Kinesis Data Streams の用語

Kinesis Data Stream

Kinesis data stream は、シャードのセットです。各シャードにはデータレコードのシーケンスがあります。各データレコードには、Kinesis Data Streams によってシーケンス番号が割り当てられます。

データレコード

データレコードは、Kinesis data stream に保存されたデータの単位です。データレコードは、シーケンス番号パーティションキー、データ BLOB (イミュータブルなバイトシーケンス) で構成されます。Kinesis Data Streams で BLOB 内のデータが検査、解釈、変更されることは一切ありません。データ BLOB は 最大 1 MB にすることができます。

保持期間

保持期間は、データレコードがストリームに追加された後にデータレコードにアクセスできる時間の長さです。ストリームの保持期間は、デフォルトで作成後 24 時間に設定されます。IncreaseStreamRetentionPeriod オペレーションを使用して、保持期間を最大 168 時間 (7 日) まで増やしたり、DecreaseStreamRetentionPeriod オペレーションを使用して最短の 24 時間に短縮したりできます。24 時間を超える保持期間が設定されたストリームには追加料金が適用されます。詳細については、「Amazon Kinesis Data Streams 料金表」を参照してください。

プロデューサー

プロデューサーは、レコードを Amazon Kinesis Data Streams に送信します。たとえば、ストリームにログデータを送信するウェブサーバーはプロデューサーです。

コンシューマー

コンシューマーは、Amazon Kinesis Data Streams からレコードを取得して処理します。これらのコンシューマーは Amazon Kinesis Data Streams Application と呼ばれます。

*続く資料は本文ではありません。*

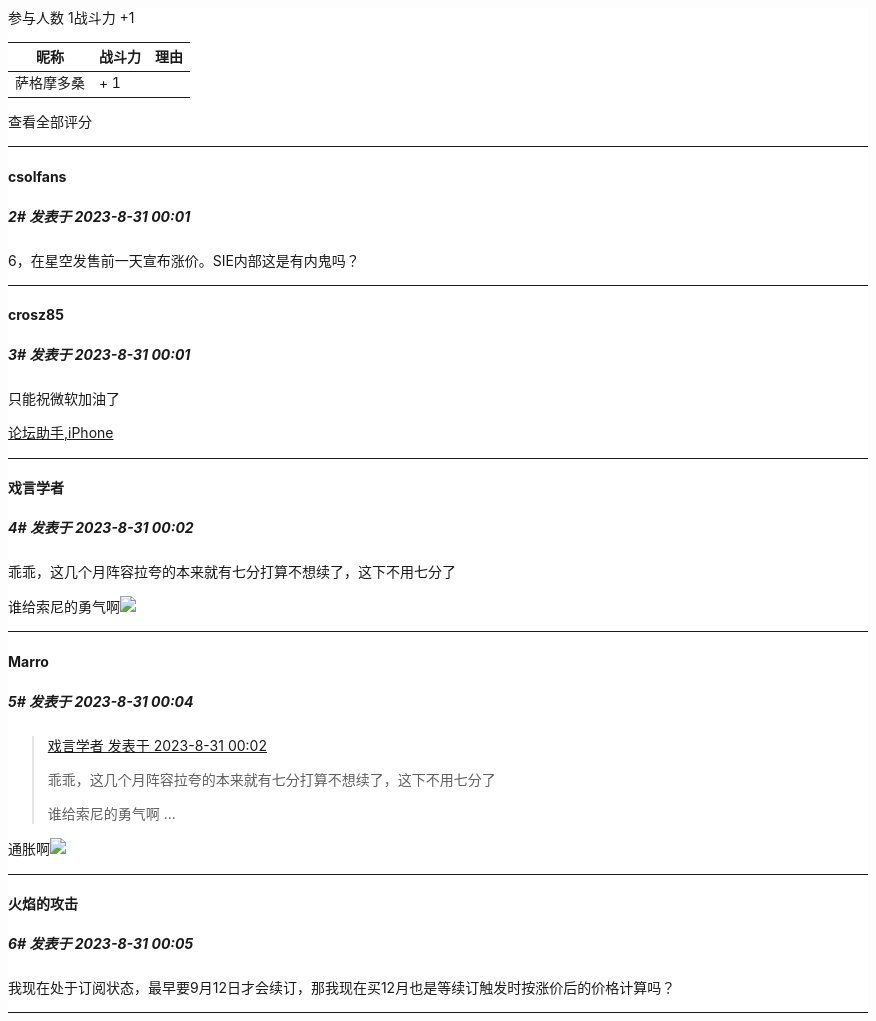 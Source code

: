 参与人数 1战斗力 +1

|昵称|战斗力|理由|
|----|---|---|
| 萨格摩多桑| + 1||

查看全部评分

*****

####  csolfans  
##### 2#       发表于 2023-8-31 00:01

6，在星空发售前一天宣布涨价。SIE内部这是有内鬼吗？

*****

####  crosz85  
##### 3#       发表于 2023-8-31 00:01

只能祝微软加油了

[论坛助手,iPhone](https://bbs.saraba1st.com/2b/forum.php?mod=viewthread&amp;tid=2029836)

*****

####  戏言学者  
##### 4#       发表于 2023-8-31 00:02

乖乖，这几个月阵容拉夸的本来就有七分打算不想续了，这下不用七分了

谁给索尼的勇气啊<img src="https://static.saraba1st.com/image/smiley/face2017/164.png" referrerpolicy="no-referrer">

*****

####  Marro  
##### 5#       发表于 2023-8-31 00:04

<blockquote><a href="httphttps://bbs.saraba1st.com/2b/forum.php?mod=redirect&amp;goto=findpost&amp;pid=62233000&amp;ptid=2150629" target="_blank">戏言学者 发表于 2023-8-31 00:02</a>

乖乖，这几个月阵容拉夸的本来就有七分打算不想续了，这下不用七分了

谁给索尼的勇气啊 ...</blockquote>
通胀啊<img src="https://static.saraba1st.com/image/smiley/face2017/067.png" referrerpolicy="no-referrer">

*****

####  火焰的攻击  
##### 6#       发表于 2023-8-31 00:05

我现在处于订阅状态，最早要9月12日才会续订，那我现在买12月也是等续订触发时按涨价后的价格计算吗？

*****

Amazon Kinesis Data Streams Application

Amazon Kinesis Data Streams application はストリームのコンシューマーで、一般的に EC2 インスタンスのフリートで実行されます。

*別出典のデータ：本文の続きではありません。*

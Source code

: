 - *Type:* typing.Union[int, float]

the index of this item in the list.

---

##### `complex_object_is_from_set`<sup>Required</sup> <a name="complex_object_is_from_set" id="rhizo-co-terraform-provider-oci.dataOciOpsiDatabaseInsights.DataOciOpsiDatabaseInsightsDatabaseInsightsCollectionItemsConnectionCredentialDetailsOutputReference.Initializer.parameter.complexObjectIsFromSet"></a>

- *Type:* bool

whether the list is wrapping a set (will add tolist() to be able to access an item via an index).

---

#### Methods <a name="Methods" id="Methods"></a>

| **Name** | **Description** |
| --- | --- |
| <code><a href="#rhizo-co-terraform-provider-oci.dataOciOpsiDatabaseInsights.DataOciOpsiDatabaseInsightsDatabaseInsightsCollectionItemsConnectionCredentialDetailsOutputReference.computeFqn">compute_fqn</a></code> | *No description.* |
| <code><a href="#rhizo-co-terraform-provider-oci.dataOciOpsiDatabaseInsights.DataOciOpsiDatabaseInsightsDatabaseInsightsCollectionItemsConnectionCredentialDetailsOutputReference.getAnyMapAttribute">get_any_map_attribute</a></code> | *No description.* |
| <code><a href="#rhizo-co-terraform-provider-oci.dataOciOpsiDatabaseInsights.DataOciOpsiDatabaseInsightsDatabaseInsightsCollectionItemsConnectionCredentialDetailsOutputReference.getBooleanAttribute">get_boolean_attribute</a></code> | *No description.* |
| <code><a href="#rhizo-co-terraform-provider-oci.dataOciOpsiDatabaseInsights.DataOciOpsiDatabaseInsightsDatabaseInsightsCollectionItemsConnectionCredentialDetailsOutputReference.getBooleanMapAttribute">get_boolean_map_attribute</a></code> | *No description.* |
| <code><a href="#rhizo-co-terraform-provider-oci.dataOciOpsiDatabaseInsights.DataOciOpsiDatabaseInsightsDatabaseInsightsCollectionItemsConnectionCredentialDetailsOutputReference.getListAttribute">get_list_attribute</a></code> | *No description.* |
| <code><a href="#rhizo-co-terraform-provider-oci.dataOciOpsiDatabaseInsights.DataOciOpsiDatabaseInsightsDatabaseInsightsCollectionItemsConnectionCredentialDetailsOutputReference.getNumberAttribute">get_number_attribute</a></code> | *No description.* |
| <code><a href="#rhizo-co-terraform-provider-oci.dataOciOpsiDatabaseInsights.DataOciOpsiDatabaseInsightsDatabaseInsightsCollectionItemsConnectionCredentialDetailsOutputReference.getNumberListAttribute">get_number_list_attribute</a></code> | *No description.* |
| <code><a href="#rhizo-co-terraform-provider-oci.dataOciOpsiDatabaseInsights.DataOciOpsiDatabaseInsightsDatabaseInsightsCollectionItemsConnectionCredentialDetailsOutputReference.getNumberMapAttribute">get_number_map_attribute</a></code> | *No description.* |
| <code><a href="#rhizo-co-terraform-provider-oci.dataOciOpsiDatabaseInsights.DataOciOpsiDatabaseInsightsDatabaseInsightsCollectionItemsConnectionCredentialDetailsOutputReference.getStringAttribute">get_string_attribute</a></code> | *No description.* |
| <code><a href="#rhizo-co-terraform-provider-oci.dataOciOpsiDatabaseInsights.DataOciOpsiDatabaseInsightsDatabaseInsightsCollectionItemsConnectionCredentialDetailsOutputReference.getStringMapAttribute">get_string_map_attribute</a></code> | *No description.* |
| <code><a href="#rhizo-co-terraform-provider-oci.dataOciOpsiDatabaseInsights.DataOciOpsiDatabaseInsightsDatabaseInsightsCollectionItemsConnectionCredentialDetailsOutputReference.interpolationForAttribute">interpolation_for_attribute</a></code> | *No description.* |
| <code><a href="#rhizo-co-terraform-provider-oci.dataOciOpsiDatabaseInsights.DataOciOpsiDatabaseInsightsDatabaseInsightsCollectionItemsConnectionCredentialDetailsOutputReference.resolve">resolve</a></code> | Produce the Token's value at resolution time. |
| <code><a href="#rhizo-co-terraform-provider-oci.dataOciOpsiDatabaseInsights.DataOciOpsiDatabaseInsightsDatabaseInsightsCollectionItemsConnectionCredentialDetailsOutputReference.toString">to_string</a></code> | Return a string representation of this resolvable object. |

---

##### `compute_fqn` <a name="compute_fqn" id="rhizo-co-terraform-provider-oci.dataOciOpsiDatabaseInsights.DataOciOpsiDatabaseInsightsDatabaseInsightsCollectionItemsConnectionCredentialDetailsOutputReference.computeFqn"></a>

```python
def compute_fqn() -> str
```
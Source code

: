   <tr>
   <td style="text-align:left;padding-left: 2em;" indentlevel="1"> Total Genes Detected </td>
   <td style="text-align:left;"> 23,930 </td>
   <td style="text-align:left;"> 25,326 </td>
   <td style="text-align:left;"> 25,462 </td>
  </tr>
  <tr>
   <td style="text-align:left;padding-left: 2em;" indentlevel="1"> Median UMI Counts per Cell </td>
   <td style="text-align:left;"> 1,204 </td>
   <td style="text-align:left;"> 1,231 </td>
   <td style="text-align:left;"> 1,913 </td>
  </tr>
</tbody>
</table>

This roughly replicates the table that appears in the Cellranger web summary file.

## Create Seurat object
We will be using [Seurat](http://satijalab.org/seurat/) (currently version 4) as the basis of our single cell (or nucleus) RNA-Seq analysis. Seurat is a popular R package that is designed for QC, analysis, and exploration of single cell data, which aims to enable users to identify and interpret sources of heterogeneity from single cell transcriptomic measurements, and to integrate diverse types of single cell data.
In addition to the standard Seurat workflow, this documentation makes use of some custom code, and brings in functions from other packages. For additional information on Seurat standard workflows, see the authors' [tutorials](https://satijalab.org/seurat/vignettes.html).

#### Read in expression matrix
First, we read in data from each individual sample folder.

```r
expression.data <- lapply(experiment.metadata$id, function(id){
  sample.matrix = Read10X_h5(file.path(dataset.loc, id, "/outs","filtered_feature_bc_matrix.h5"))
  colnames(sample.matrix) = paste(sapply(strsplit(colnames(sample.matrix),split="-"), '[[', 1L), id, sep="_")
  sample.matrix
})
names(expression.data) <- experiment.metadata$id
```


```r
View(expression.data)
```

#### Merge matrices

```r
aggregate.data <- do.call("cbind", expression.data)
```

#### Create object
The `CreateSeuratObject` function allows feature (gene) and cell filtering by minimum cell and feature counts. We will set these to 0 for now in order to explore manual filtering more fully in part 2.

開発可能なコンシューマーには、共有ファンアウトコンシューマーと拡張ファンアウトコンシューマーの 2 種類あります。両者間の相違点を確認する方法、各種類のコンシューマーを作成する方法については、「Amazon Kinesis Data Streams からのデータの読み取り」を参照してください。

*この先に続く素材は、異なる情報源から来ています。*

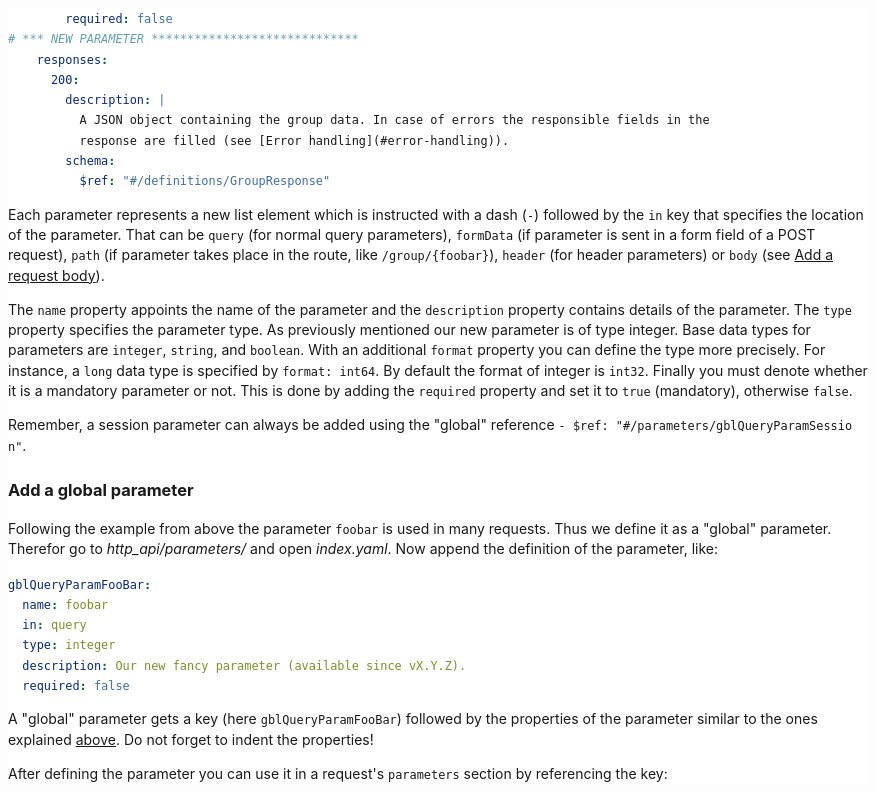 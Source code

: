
 ```yaml
		required: false
# *** NEW PARAMETER *****************************
    responses:
      200:
        description: |
          A JSON object containing the group data. In case of errors the responsible fields in the
          response are filled (see [Error handling](#error-handling)).
        schema:
          $ref: "#/definitions/GroupResponse"
```

Each parameter represents a new list element which is instructed with a dash (`-`) followed by the `in` key that
specifies the location of the parameter. That can be `query` (for normal query parameters), `formData` (if parameter
is sent in a form field of a POST request), `path` (if parameter takes place in the route, like `/group/{foobar}`),
`header` (for header parameters) or `body` (see [Add a request body](#add-a-request-body)).

The `name` property appoints the name of the parameter and the `description` property contains details of the parameter.
The `type` property specifies the parameter type. As previously mentioned our new parameter is of type integer. Base data types
for parameters are `integer`, `string`, and `boolean`. With an additional `format` property you can define the type more
precisely. For instance, a `long` data type is specified by `format: int64`. By default the format of integer is `int32`.
Finally you must denote whether it is a mandatory parameter or not. This is done by adding the `required` property and set it to `true` (mandatory), otherwise `false`.

Remember, a session parameter can always be added using the "global" reference `- $ref: "#/parameters/gblQueryParamSession"`.

### Add a global parameter
Following the example from above the parameter `foobar` is used in many requests. Thus we define it as a "global" parameter.
Therefor go to _http_api/parameters/_ and open _index.yaml_. Now append the definition of the parameter, like:

```yaml
gblQueryParamFooBar:
  name: foobar
  in: query
  type: integer
  description: Our new fancy parameter (available since vX.Y.Z).
  required: false
```

A "global" parameter gets a key (here `gblQueryParamFooBar`) followed by the properties of the parameter similar
to the ones explained [above](#add-a-local-parameter). Do not forget to indent the properties!

After defining the parameter you can use it in a request's `parameters` section by referencing the key:
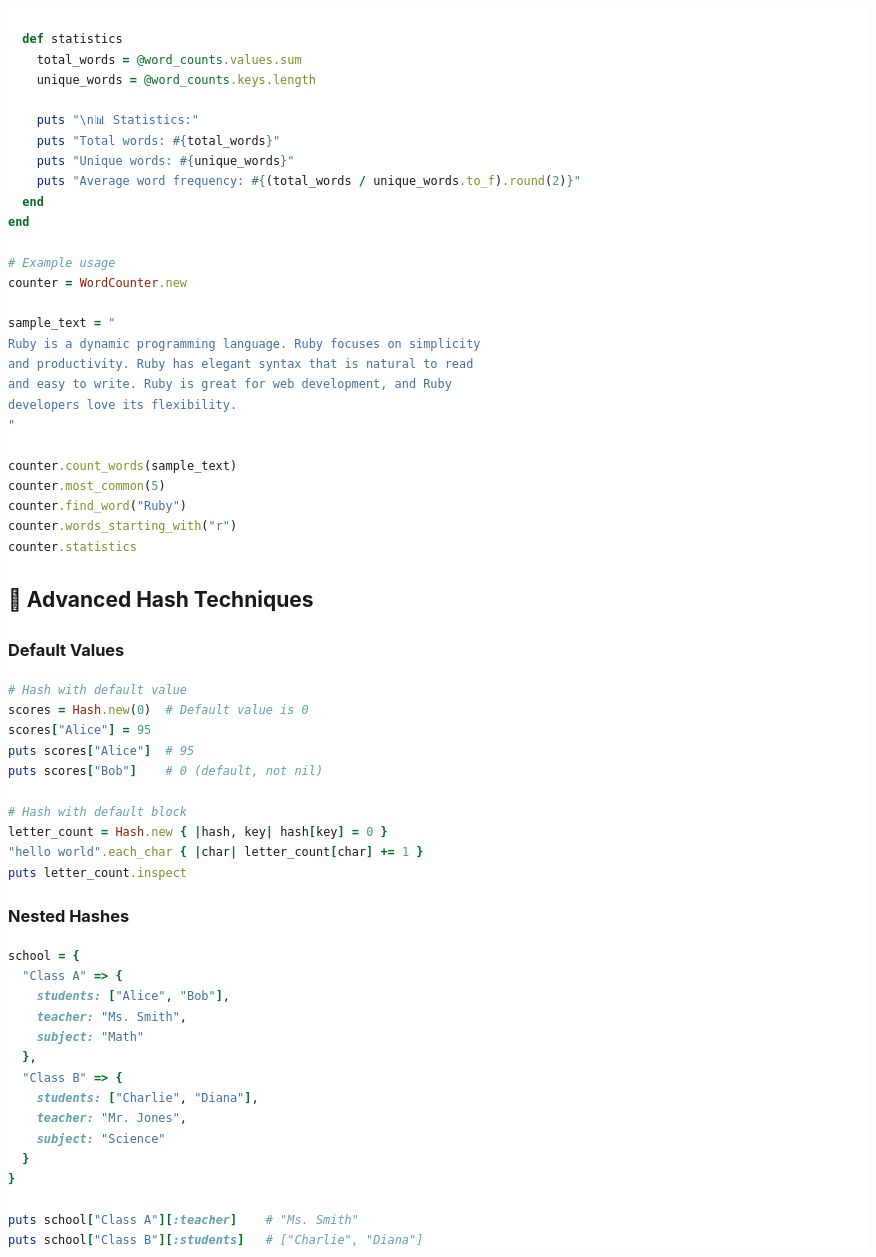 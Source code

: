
 ```ruby
  
  def statistics
    total_words = @word_counts.values.sum
    unique_words = @word_counts.keys.length
    
    puts "\n📊 Statistics:"
    puts "Total words: #{total_words}"
    puts "Unique words: #{unique_words}"
    puts "Average word frequency: #{(total_words / unique_words.to_f).round(2)}"
  end
end

# Example usage
counter = WordCounter.new

sample_text = "
Ruby is a dynamic programming language. Ruby focuses on simplicity 
and productivity. Ruby has elegant syntax that is natural to read 
and easy to write. Ruby is great for web development, and Ruby 
developers love its flexibility.
"

counter.count_words(sample_text)
counter.most_common(5)
counter.find_word("Ruby")
counter.words_starting_with("r")
counter.statistics
```

## 🎨 Advanced Hash Techniques

### Default Values
```ruby
# Hash with default value
scores = Hash.new(0)  # Default value is 0
scores["Alice"] = 95
puts scores["Alice"]  # 95
puts scores["Bob"]    # 0 (default, not nil)

# Hash with default block
letter_count = Hash.new { |hash, key| hash[key] = 0 }
"hello world".each_char { |char| letter_count[char] += 1 }
puts letter_count.inspect
```

### Nested Hashes
```ruby
school = {
  "Class A" => {
    students: ["Alice", "Bob"],
    teacher: "Ms. Smith",
    subject: "Math"
  },
  "Class B" => {
    students: ["Charlie", "Diana"], 
    teacher: "Mr. Jones",
    subject: "Science"
  }
}

puts school["Class A"][:teacher]    # "Ms. Smith"
puts school["Class B"][:students]   # ["Charlie", "Diana"]
```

Kinesis Data Streams アプリケーションの出力を別のストリームの入力にすることで、リアルタイムにデータを処理する複雑なトポロジを作成できます。アプリケーションは、さまざまな他の AWS サービスにデータを送信することもできます。複数のアプリケーションが 1 つのストリームを使用して、各アプリケーションが同時にかつ独立してストリームからデータを消費できます。

シャード

シャードは、ストリーム内の一意に識別されたデータレコードのシーケンスです。ストリームは複数のシャードで構成され、各シャードが容量の 1 単位になります。各シャードは 読み取りは最大 1 秒あたり 5 件のトランザクション、データ読み取りの最大合計レートは 1 秒あたり 2 MB と 書き込みについては最大 1 秒あたり 1,000 レコード、データの最大書き込み合計レートは 1 秒あたり 1 MB (パーティションキーを含む) をサポートできます。ストリームのデータ容量は、ストリームに指定したシャードの数によって決まります。ストリームの総容量はシャードの容量の合計です。

データ転送速度が増加した場合、ストリームに割り当てられたシャード数を増やしたり、減らしたりできます。

パーティションキー

パーティションキーは、ストリーム内のデータをシャード別にグループ化します。Kinesis Data Streams は、ストリームに属するデータレコードを複数のシャードに分離します。この際、各データレコードに関連付けられたパーティションキーを使用して、配分先のシャードを決定します。パーティションキーは最大 256 バイト長の Unicode 文字列です。MD5 ハッシュ関数を使用してパーティションキーを 128 ビットの整数値にマッピングし、関連付けられたデータレコードをシャードにマッピングします。アプリケーションは、ストリームにデータを配置するときに、パーティションキーを指定する必要があります。

シーケンス番号

各データレコードには、所属するシャード内で一意のシーケンス番号が割り当てられます。client.putRecords または client.putRecord を使用してストリームに書き込むと、Kinesis Data Streams によってシーケンス番号が割り当てられます。同じパーティションキーのシーケンス番号は、通常徐々に増加されます。書き込みリクエスト間の期間が長くなるほど、シーケンス番号は大きくなります。

注記

シーケンス番号は、同じストリーム内の一連のデータのインデックスとして使用することはできません。一連のデータを論理的に区別するには、パーティションキーを使用するか、データセットごとに個別のストリームを作成します。

Kinesis Client Library

Kinesis Client Library をアプリケーションにコンパイルすることで、耐障害性を維持しながらストリームからデータを消費できます。Kinesis Client Library により、シャードごとにその実行と処理用のレコードプロセッサが確保されます。また、ストリームからのデータの読み取りが簡素化されます。Kinesis Client Library は Amazon DynamoDB テーブルに制御データを保存します。また、データを処理するアプリケーションごとに 1 つのテーブルを作成します。

Kinesis Client Library のメジャーバージョンは 2 種類あります。使用するバージョンは、作成するコンシューマーの種類によって異なります。詳細については、「Amazon Kinesis Data Streams からのデータの読み取り」を参照してください。

アプリケーション名

Amazon Kinesis Data Streams application 名はアプリケーションを識別します。各アプリケーションには、アプリケーションが使用する AWS アカウントとリージョンに限定される一意の名前が必要です。この名前は、Amazon DynamoDB では制御テーブルと Amazon CloudWatch メトリクスの名前空間の名前として使用されます。

サーバー側の暗号化

Amazon Kinesis Data Streams は、プロデューサーがストリーム内に入力した機密データを自動的に暗号化できます。Kinesis Data Streams は、AWS KMS マスターキーを暗号化に使用します。詳細については、「サーバー側の暗号化の使用 」を参照してください。

注記

暗号化されたストリームに対して読み書きを行うために、プロデューサーおよびコンシューマーアプリケーションにはマスターキーへのアクセス許可が必要です。プロデューサーおよびコンシューマーアプリケーションにアクセス許可を付与する方法については、「ユーザー生成 KMS マスターキーを使用するためのアクセス許可」を参照してください。

注記

サーバー側の暗号化を使用すると、AWS Key Management Service (AWS KMS) の料金が発生します。詳細については、「AWS Key Management Service の料金」を参照してください。